_WHAT YOU SHOULD DO:_ Retyping all the entries exactly is the whole task.
━━━━━ LISTED ENTRIES ━━━━━
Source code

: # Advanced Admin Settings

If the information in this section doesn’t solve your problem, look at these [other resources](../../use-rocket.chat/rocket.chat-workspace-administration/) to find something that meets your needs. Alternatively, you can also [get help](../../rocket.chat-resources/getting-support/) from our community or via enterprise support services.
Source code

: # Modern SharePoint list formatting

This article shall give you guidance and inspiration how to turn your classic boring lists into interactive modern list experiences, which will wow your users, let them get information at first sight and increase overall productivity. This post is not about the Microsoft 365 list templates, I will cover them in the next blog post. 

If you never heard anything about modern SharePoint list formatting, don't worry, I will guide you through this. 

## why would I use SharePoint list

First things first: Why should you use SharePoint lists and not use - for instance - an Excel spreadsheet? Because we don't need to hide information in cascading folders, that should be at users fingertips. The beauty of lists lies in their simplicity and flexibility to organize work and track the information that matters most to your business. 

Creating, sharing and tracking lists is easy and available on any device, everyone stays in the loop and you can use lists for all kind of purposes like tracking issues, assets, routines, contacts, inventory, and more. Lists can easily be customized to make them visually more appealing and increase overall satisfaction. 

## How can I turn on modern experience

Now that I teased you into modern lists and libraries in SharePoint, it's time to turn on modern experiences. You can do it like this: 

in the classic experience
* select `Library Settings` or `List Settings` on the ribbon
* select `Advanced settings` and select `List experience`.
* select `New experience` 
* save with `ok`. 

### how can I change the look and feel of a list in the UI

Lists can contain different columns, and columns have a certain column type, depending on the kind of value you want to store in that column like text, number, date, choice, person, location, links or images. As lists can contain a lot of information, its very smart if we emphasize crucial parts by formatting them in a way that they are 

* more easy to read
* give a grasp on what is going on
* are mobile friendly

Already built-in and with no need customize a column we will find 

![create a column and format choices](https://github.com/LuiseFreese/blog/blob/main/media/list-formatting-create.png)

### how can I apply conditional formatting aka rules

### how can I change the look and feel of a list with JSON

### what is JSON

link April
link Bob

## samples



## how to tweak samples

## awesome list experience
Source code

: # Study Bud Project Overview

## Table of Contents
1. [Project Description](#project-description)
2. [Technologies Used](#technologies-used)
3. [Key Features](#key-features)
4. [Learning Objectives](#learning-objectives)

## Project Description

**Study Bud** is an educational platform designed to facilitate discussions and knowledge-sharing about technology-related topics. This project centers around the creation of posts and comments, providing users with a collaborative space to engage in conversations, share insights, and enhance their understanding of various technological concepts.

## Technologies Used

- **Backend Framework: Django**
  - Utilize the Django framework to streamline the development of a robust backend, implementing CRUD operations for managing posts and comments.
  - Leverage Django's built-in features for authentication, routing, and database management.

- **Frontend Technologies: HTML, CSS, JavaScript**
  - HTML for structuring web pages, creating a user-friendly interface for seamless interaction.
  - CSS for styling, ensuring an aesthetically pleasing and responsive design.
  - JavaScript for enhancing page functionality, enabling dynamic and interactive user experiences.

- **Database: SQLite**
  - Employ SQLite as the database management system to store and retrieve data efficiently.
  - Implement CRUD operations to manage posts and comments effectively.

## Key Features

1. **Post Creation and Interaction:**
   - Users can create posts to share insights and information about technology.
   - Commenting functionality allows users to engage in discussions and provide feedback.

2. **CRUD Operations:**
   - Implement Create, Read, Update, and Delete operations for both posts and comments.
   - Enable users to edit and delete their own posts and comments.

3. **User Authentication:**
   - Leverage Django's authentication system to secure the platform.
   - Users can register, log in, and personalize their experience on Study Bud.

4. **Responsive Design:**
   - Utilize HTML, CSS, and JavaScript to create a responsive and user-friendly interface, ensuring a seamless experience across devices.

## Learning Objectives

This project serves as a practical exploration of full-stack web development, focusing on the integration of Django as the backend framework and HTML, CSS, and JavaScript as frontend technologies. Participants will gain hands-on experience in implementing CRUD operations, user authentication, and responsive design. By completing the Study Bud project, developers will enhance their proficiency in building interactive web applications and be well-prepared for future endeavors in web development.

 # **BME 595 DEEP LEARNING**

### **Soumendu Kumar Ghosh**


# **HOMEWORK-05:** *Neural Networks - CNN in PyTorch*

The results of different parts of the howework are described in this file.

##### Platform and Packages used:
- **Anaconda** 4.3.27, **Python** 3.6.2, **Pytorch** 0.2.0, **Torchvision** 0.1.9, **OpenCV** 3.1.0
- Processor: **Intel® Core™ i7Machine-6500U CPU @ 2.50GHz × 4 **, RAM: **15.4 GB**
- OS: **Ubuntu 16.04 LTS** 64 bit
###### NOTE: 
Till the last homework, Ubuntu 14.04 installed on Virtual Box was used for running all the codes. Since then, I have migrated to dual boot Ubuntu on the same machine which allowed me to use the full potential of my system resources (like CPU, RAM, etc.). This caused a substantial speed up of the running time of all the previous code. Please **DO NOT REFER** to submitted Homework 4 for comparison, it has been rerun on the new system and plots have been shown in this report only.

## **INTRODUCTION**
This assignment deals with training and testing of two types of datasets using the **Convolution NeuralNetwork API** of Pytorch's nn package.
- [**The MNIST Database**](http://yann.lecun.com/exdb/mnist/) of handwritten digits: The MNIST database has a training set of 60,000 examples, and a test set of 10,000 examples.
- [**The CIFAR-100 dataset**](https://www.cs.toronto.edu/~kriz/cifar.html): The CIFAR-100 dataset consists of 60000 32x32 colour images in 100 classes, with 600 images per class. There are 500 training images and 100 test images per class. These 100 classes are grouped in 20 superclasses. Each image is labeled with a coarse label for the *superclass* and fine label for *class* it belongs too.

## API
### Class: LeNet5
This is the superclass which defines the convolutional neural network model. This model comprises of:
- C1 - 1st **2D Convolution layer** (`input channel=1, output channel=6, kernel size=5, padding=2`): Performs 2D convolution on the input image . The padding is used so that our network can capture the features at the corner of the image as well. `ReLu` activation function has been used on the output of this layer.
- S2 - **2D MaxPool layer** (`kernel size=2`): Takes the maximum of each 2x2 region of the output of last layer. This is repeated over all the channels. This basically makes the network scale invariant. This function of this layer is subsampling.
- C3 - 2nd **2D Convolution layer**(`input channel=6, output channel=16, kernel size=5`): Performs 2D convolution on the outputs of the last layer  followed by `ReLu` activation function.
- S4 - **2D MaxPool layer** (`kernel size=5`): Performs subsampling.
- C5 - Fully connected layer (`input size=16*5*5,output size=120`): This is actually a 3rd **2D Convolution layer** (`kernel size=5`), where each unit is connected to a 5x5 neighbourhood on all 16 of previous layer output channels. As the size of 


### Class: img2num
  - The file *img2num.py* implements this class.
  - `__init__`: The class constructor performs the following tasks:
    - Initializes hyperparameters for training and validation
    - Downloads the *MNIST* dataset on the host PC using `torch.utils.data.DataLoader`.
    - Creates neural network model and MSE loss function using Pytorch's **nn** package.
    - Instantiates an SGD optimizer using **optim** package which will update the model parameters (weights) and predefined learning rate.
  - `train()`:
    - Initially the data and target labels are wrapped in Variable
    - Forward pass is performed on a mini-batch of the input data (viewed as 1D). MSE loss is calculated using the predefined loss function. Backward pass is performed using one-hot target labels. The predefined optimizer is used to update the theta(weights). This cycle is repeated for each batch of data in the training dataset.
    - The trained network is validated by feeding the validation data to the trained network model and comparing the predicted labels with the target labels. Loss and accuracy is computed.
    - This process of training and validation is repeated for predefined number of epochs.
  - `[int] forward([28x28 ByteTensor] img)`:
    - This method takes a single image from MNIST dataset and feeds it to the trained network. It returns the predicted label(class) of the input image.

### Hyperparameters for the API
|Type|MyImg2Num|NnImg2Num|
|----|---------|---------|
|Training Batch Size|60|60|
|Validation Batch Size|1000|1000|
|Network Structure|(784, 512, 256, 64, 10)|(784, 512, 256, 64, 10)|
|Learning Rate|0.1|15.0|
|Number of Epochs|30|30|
━━━━━
_FINISHED EXERCISE:_
Source code

: # Advanced Admin Settings

If the information in this section doesn’t solve your problem, look at these [other resources](../../use-rocket.chat/rocket.chat-workspace-administration/) to find something that meets your needs. Alternatively, you can also [get help](../../rocket.chat-resources/getting-support/) from our community or via enterprise support services.
Source code

: # Modern SharePoint list formatting

This article shall give you guidance and inspiration how to turn your classic boring lists into interactive modern list experiences, which will wow your users, let them get information at first sight and increase overall productivity. This post is not about the Microsoft 365 list templates, I will cover them in the next blog post. 

If you never heard anything about modern SharePoint list formatting, don't worry, I will guide you through this. 

## why would I use SharePoint list

First things first: Why should you use SharePoint lists and not use - for instance - an Excel spreadsheet? Because we don't need to hide information in cascading folders, that should be at users fingertips. The beauty of lists lies in their simplicity and flexibility to organize work and track the information that matters most to your business. 

Creating, sharing and tracking lists is easy and available on any device, everyone stays in the loop and you can use lists for all kind of purposes like tracking issues, assets, routines, contacts, inventory, and more. Lists can easily be customized to make them visually more appealing and increase overall satisfaction. 

## How can I turn on modern experience

Now that I teased you into modern lists and libraries in SharePoint, it's time to turn on modern experiences. You can do it like this: 

in the classic experience
* select `Library Settings` or `List Settings` on the ribbon
* select `Advanced settings` and select `List experience`.
* select `New experience` 
* save with `ok`. 

### how can I change the look and feel of a list in the UI

Lists can contain different columns, and columns have a certain column type, depending on the kind of value you want to store in that column like text, number, date, choice, person, location, links or images. As lists can contain a lot of information, its very smart if we emphasize crucial parts by formatting them in a way that they are 

* more easy to read
* give a grasp on what is going on
* are mobile friendly

Already built-in and with no need customize a column we will find 

![create a column and format choices](https://github.com/LuiseFreese/blog/blob/main/media/list-formatting-create.png)

### how can I apply conditional formatting aka rules

### how can I change the look and feel of a list with JSON

### what is JSON

link April
link Bob

## samples



## how to tweak samples

## awesome list experience
Source code

: # Study Bud Project Overview

## Table of Contents
1. [Project Description](#project-description)
2. [Technologies Used](#technologies-used)
3. [Key Features](#key-features)
4. [Learning Objectives](#learning-objectives)

## Project Description

**Study Bud** is an educational platform designed to facilitate discussions and knowledge-sharing about technology-related topics. This project centers around the creation of posts and comments, providing users with a collaborative space to engage in conversations, share insights, and enhance their understanding of various technological concepts.

## Technologies Used

- **Backend Framework: Django**
  - Utilize the Django framework to streamline the development of a robust backend, implementing CRUD operations for managing posts and comments.
  - Leverage Django's built-in features for authentication, routing, and database management.

- **Frontend Technologies: HTML, CSS, JavaScript**
  - HTML for structuring web pages, creating a user-friendly interface for seamless interaction.
  - CSS for styling, ensuring an aesthetically pleasing and responsive design.
  - JavaScript for enhancing page functionality, enabling dynamic and interactive user experiences.

- **Database: SQLite**
  - Employ SQLite as the database management system to store and retrieve data efficiently.
  - Implement CRUD operations to manage posts and comments effectively.

## Key Features

1. **Post Creation and Interaction:**
   - Users can create posts to share insights and information about technology.
   - Commenting functionality allows users to engage in discussions and provide feedback.

2. **CRUD Operations:**
   - Implement Create, Read, Update, and Delete operations for both posts and comments.
   - Enable users to edit and delete their own posts and comments.

3. **User Authentication:**
   - Leverage Django's authentication system to secure the platform.
   - Users can register, log in, and personalize their experience on Study Bud.

4. **Responsive Design:**
   - Utilize HTML, CSS, and JavaScript to create a responsive and user-friendly interface, ensuring a seamless experience across devices.

## Learning Objectives

This project serves as a practical exploration of full-stack web development, focusing on the integration of Django as the backend framework and HTML, CSS, and JavaScript as frontend technologies. Participants will gain hands-on experience in implementing CRUD operations, user authentication, and responsive design. By completing the Study Bud project, developers will enhance their proficiency in building interactive web applications and be well-prepared for future endeavors in web development.

 # **BME 595 DEEP LEARNING**

### **Soumendu Kumar Ghosh**


# **HOMEWORK-05:** *Neural Networks - CNN in PyTorch*

The results of different parts of the howework are described in this file.

##### Platform and Packages used:
- **Anaconda** 4.3.27, **Python** 3.6.2, **Pytorch** 0.2.0, **Torchvision** 0.1.9, **OpenCV** 3.1.0
- Processor: **Intel® Core™ i7Machine-6500U CPU @ 2.50GHz × 4 **, RAM: **15.4 GB**
- OS: **Ubuntu 16.04 LTS** 64 bit
###### NOTE: 
Till the last homework, Ubuntu 14.04 installed on Virtual Box was used for running all the codes. Since then, I have migrated to dual boot Ubuntu on the same machine which allowed me to use the full potential of my system resources (like CPU, RAM, etc.). This caused a substantial speed up of the running time of all the previous code. Please **DO NOT REFER** to submitted Homework 4 for comparison, it has been rerun on the new system and plots have been shown in this report only.

## **INTRODUCTION**
This assignment deals with training and testing of two types of datasets using the **Convolution NeuralNetwork API** of Pytorch's nn package.
- [**The MNIST Database**](http://yann.lecun.com/exdb/mnist/) of handwritten digits: The MNIST database has a training set of 60,000 examples, and a test set of 10,000 examples.
- [**The CIFAR-100 dataset**](https://www.cs.toronto.edu/~kriz/cifar.html): The CIFAR-100 dataset consists of 60000 32x32 colour images in 100 classes, with 600 images per class. There are 500 training images and 100 test images per class. These 100 classes are grouped in 20 superclasses. Each image is labeled with a coarse label for the *superclass* and fine label for *class* it belongs too.

## API
### Class: LeNet5
This is the superclass which defines the convolutional neural network model. This model comprises of:
- C1 - 1st **2D Convolution layer** (`input channel=1, output channel=6, kernel size=5, padding=2`): Performs 2D convolution on the input image . The padding is used so that our network can capture the features at the corner of the image as well. `ReLu` activation function has been used on the output of this layer.
- S2 - **2D MaxPool layer** (`kernel size=2`): Takes the maximum of each 2x2 region of the output of last layer. This is repeated over all the channels. This basically makes the network scale invariant. This function of this layer is subsampling.
- C3 - 2nd **2D Convolution layer**(`input channel=6, output channel=16, kernel size=5`): Performs 2D convolution on the outputs of the last layer  followed by `ReLu` activation function.
- S4 - **2D MaxPool layer** (`kernel size=5`): Performs subsampling.
- C5 - Fully connected layer (`input size=16*5*5,output size=120`): This is actually a 3rd **2D Convolution layer** (`kernel size=5`), where each unit is connected to a 5x5 neighbourhood on all 16 of previous layer output channels. As the size of 


### Class: img2num
  - The file *img2num.py* implements this class.
  - `__init__`: The class constructor performs the following tasks:
    - Initializes hyperparameters for training and validation
    - Downloads the *MNIST* dataset on the host PC using `torch.utils.data.DataLoader`.
    - Creates neural network model and MSE loss function using Pytorch's **nn** package.
    - Instantiates an SGD optimizer using **optim** package which will update the model parameters (weights) and predefined learning rate.
  - `train()`:
    - Initially the data and target labels are wrapped in Variable
    - Forward pass is performed on a mini-batch of the input data (viewed as 1D). MSE loss is calculated using the predefined loss function. Backward pass is performed using one-hot target labels. The predefined optimizer is used to update the theta(weights). This cycle is repeated for each batch of data in the training dataset.
    - The trained network is validated by feeding the validation data to the trained network model and comparing the predicted labels with the target labels. Loss and accuracy is computed.
    - This process of training and validation is repeated for predefined number of epochs.
  - `[int] forward([28x28 ByteTensor] img)`:
    - This method takes a single image from MNIST dataset and feeds it to the trained network. It returns the predicted label(class) of the input image.

### Hyperparameters for the API
|Type|MyImg2Num|NnImg2Num|
|----|---------|---------|
|Training Batch Size|60|60|
|Validation Batch Size|1000|1000|
|Network Structure|(784, 512, 256, 64, 10)|(784, 512, 256, 64, 10)|
|Learning Rate|0.1|15.0|
|Number of Epochs|30|30|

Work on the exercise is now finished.